A schematic of the experimental preparation is shown. Stimulating suction electrodes were placed on peripheral nerves as described in Materials and Methods and Results for each experiment (N2 shown). Intracellular recording electrodes in the LG were placed in the initial segment (IS), major dendrite (MD), or in the dendrites near afferent contact points (asterisk). Intracellular recordings from afferents were made near the base of the nerve root where it enters the ganglion (arrows) or near the afferent-LG contacts in the neuropile (asterisk).

Figure 2.

Stimulation of one nerve (N5 in this example) enhances lateral excitation in a distant nerve (N3). a, Responses of an N3 afferent and LG to 0.3 ms shocks of N3 (0.4 V; gray traces) and to shocks of N5 (3 V; black traces). N3 shock elicits an ∼2 mV potential in the afferent axon, recorded in the nerve root, whereas N5 shock elicits a very small (<0.5 mV) potential.
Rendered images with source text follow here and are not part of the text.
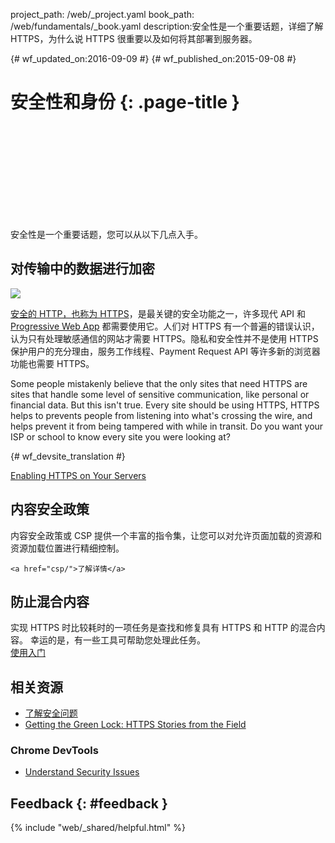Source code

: project_path: /web/_project.yaml book_path: /web/fundamentals/_book.yaml description:安全性是一个重要话题，详细了解 HTTPS，为什么说 HTTPS 很重要以及如何将其部署到服务器。

{# wf_updated_on:2016-09-09 #} {# wf_published_on:2015-09-08 #}

# 安全性和身份 {: .page-title }

<div class="video-wrapper">
  <iframe class="devsite-embedded-youtube-video" data-video-id="pgBQn_z3zRE"
          data-autohide="1" data-showinfo="0" frameborder="0" allowfullscreen>
  </iframe>
</div>

安全性是一个重要话题，您可以从以下几点入手。

<div class="clearfix"></div>

## 对传输中的数据进行加密

<img src="/web/images/content-https-2x.jpg" class="attempt-right" />

[安全的 HTTP，也称为 HTTPS](encrypt-in-transit/why-https)，是最关键的安全功能之一，许多现代 API 和 [Progressive Web App](/web/progressive-web-apps/) 都需要使用它。人们对 HTTPS 有一个普遍的错误认识，认为只有处理敏感通信的网站才需要 HTTPS。隐私和安全性并不是使用 HTTPS 保护用户的充分理由，服务工作线程、Payment Request API 等许多新的浏览器功能也需要 HTTPS。

Some people mistakenly believe that the only sites that need HTTPS are sites that handle some level of sensitive communication, like personal or financial data. But this isn't true. Every site should be using HTTPS, HTTPS helps to prevents people from listening into what's crossing the wire, and helps prevent it from being tampered with while in transit. Do you want your ISP or school to know every site you were looking at?

{# wf_devsite_translation #}

[Enabling HTTPS on Your Servers](/web/fundamentals/security/encrypt-in-transit/enable-https)

<div class="attempt-left">
  <h2>内容安全政策</h2>
  <p>
    内容安全政策或 CSP 提供一个丰富的指令集，让您可以对允许页面加载的资源和资源加载位置进行精细控制。<br>


    <a href="csp/">了解详情</a>
  </p>
</div>

<div class="attempt-right">
  <h2>
    防止混合内容
  </h2>
  
  <p>
    实现 HTTPS 时比较耗时的一项任务是查找和修复具有 HTTPS 和 HTTP 的混合内容。 幸运的是，有一些工具可帮助您处理此任务。 <br /> <a href="prevent-mixed-content/what-is-mixed-content">使用入门 </a>
  </p>
</div>

<div style="clear:both"></div>

## 相关资源

* [了解安全问题](https://www.youtube.com/watch?v=tgEIo7ZSkbQ)
* [Getting the Green Lock: HTTPS Stories from the Field](https://www.youtube.com/watch?v=GoXgl9r0Kjk)

### Chrome DevTools

* [Understand Security Issues](/web/tools/chrome-devtools/security)

## Feedback {: #feedback }

{% include "web/_shared/helpful.html" %}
Both shocks elicit an EPSP in the LG at the initial segment, although the N5 shock, being larger, elicits the larger response. The arrow indicates the onset of the nerve shocks. b, Lateral excitation is enhanced if N5 shock precedes N3 shock within a discrete, short-latency window. The gray traces are the N3 (0.4V) shocks alone, black traces are the N3 plus N5 (3V) shocks together at different latencies, the arrows indicate the onset of the N3 shock, and the arrows with asterisks indicate the onset of the N5 shock (latency between shocks is given on each trace). There was no enhancement of the potential if the two shocks were delivered simultaneously (top trace). In this example, the N3 afferent was recruited only if the N5 stimulus preceded the N3 stimulus by 0.3-0.6 ms (middle two traces). Outside this range, some enhancement of the response recorded in the N3 afferent occurred between 0.2 and 0.8 ms latency (e.g., bottom trace, 0.7 ms). c, Enhancement of lateral excitation depends on the strength of the previous stimulus. With the N3 (0.4 V) shock (arrow) following the N5 shock (arrow with an asterisk) with the optimal 0.3 ms latency, it required a strong (3 V) N5 shock to recruit the afferent (black trace). Lower-voltage shocks to N5 enhanced the potential recorded in the afferent (dark gray traces) over the response from N3 shock alone (light gray trace, lowest response) but did not result in recruitment. All experiments were from the same preparation and cells.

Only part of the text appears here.